One thing I’ll mention as a little heads up, is that I’ve lost some weight recently. I lose my appetite when I’m unhappy or anxious so it just falls off me. Life has taken a very positive turn so pounds are hitting up this bod again (currently shovelling popcorn and home-baked gluten-free cookies as I type).

It’s just that I felt ashamed of being slim whenever I went to the class. I still do. Hard to explain but I hate people thinking I have an ego. I’m fairly familiar with people stealing glances and avoiding starting conversations. I am a nice person I promise!! I don’t know if that resonates with anybody but I’ll be quiet now and let whatever small audience this reaches read my poem! (It’s also written with performance in mind because that’s what I do!). Jeez, enough disclaimers now.

 

Ciao and enjoy!

 

Aqua Fit – Why I love Sunday Mornings

 

 

Toned and taught body on show in new snazzy swimming costume: I feel naked.

A cluster of human beings – exclusively the female kind – huddles by the poolside.

I am self-conscious, as everybody knows someone except for me,

Even though my face is a familiar one in this place now.

People avoid me much of the time.

 

No one to distract, toned and taught body on show,

I feel naked and to be fair I practically am.

I am ashamed of my shape though: sure they all think

I’m a narcissist and want to thrust it in their faces.

I hide in a cubicle sometimes, until they’re all submerged and the class has started.

 

Once in the water though, I feel invisible.
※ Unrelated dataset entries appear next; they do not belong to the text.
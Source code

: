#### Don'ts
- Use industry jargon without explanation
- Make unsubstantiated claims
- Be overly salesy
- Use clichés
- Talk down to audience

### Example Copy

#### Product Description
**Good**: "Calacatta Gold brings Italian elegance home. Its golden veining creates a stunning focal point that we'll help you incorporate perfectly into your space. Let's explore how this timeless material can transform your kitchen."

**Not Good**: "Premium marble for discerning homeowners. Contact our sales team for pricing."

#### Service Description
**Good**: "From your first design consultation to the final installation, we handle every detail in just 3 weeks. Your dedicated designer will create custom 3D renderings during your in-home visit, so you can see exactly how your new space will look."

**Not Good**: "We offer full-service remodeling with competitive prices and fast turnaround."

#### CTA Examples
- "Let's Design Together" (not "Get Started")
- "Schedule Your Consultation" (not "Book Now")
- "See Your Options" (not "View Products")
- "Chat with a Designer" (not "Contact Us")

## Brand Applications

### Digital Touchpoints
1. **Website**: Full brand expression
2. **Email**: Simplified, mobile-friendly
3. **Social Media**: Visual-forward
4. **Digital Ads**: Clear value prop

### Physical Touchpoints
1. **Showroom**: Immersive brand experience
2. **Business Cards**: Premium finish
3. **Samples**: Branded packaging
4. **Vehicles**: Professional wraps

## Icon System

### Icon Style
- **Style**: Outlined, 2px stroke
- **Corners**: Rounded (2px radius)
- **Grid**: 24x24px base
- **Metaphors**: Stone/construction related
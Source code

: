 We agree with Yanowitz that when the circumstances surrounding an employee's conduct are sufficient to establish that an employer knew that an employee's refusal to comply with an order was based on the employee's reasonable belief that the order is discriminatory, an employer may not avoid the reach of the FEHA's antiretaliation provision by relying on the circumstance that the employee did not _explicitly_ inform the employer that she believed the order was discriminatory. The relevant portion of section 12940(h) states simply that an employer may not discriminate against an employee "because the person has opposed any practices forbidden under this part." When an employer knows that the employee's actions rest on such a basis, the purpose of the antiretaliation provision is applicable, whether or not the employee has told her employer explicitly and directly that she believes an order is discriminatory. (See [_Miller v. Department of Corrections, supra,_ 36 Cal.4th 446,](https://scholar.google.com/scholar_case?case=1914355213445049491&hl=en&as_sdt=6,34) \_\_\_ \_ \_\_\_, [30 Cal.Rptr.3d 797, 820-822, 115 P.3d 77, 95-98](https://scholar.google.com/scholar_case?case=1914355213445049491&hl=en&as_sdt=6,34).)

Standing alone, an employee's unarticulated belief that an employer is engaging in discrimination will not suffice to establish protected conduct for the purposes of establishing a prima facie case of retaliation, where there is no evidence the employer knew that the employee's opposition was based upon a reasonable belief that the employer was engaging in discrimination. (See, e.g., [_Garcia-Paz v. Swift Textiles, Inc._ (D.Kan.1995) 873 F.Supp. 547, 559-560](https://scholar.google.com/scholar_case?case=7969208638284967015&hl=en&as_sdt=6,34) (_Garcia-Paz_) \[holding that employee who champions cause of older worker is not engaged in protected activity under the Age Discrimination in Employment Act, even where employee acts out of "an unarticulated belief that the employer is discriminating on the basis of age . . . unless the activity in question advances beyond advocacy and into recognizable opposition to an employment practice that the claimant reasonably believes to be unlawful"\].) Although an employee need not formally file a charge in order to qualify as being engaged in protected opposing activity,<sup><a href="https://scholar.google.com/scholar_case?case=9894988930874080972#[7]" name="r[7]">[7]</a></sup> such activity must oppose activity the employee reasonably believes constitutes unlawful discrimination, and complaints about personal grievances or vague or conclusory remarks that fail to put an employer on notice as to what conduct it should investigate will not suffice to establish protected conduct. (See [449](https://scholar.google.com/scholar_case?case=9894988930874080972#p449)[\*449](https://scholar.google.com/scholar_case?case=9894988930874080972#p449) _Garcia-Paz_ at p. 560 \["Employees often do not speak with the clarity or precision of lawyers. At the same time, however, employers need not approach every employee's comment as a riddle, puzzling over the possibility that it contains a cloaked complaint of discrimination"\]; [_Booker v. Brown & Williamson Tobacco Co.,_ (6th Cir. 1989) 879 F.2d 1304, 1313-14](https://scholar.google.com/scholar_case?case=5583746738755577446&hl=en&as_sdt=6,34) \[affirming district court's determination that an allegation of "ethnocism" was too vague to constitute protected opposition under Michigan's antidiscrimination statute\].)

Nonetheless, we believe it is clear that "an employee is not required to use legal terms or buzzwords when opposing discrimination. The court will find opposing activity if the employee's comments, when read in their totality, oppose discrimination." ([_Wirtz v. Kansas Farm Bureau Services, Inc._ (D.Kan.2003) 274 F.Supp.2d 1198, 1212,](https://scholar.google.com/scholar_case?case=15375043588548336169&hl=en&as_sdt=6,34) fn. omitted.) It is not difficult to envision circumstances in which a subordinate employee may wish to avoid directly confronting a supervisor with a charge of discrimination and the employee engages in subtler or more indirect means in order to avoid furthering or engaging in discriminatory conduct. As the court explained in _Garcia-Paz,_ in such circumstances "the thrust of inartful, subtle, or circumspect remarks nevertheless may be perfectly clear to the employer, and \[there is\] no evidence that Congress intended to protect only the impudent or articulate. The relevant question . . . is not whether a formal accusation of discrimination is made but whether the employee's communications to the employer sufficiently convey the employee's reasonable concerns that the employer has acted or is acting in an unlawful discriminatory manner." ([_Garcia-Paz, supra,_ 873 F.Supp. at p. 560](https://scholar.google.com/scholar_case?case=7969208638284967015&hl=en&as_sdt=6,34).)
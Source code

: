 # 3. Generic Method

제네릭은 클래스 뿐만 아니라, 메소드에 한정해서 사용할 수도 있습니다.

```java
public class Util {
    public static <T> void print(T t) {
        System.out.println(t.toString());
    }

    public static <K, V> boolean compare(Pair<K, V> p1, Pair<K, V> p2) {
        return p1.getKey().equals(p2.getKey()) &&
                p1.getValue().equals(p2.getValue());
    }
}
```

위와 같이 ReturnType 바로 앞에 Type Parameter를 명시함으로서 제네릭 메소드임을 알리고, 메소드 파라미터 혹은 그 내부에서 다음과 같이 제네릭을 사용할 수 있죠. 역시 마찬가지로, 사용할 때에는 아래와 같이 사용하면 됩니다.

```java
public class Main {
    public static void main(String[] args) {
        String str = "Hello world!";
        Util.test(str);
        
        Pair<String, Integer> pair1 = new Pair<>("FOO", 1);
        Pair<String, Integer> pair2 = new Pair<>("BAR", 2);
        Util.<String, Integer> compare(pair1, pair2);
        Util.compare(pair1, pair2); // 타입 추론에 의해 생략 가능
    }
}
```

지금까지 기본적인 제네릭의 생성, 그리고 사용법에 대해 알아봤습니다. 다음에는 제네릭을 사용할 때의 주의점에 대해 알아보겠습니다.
I may as well have become liquid myself

In the most positive way possible: Nowhere near

anything like how an emotionally abusive partner

might dismiss their other half

making them feel insignificant with inflicted ugliness. No.

 

Once in the water I feel a unity so strong between myself

and the other women: whether large with skin like pummelled oranges

Or old with grey hair turning charcoal

beneath the cobalt chlorine tub. We’re just a mass.

 

Who bounce, bob and buckle our bodies to music.

Foam noodles between our thighs sometimes. The main aim:

To burn calories. But a lot of the time we laugh at our shapes

squabbling against gravity, losing the battle and plunging.

Mouths choking on water, nostrils retaliating as if some dickhead

sprayed Domestos up them.

 

5, 6, 7, 8 the instructor says. As our legs kick,

Adidas bathing suits swish clumsily to the poolside

while Nike’s glide, criss-cross straps

peeling over taught backs, elegant.

 

We are all women today:

On the odd occasion a stray male wades in.

Never to return, though we would kindly welcome any of them back

to our Sunday 10am start Aqua Fit Class.

 

To the eyes of we women, who possess both flat and full bustiers’,

Amusing are deep-set obliques pointing to a bulge failing miserably

to hide behind black and white Speedos.

But before we know it, class comes to a close.

 

So we mount the shallow end steps. I note-

Some of our shocks of pubic hair straying out of bathing costumes.

Others waxed as smooth as the underside of your chin,

the rest cut-red from repetitive shaving.

But we don’t judge because we’ve probably

been them all, and will be them all again.

 

A cluster of human beings – exclusively the female kind –

huddles by the poolside

Toned and taught body on show in new snazzy swimming costume:

I feel naked while treading over tiles, to find a cubicle to change in.

I sit down on a seat; wonder if someone will speak to me eventually.

Guess I’ll have to wait till next week to see.

If not, at least a week isn’t a momentous amount of time to have to wait

to feel that wonderful inclusive invisibility among us women,

And the odd stray male if he decides to wade in.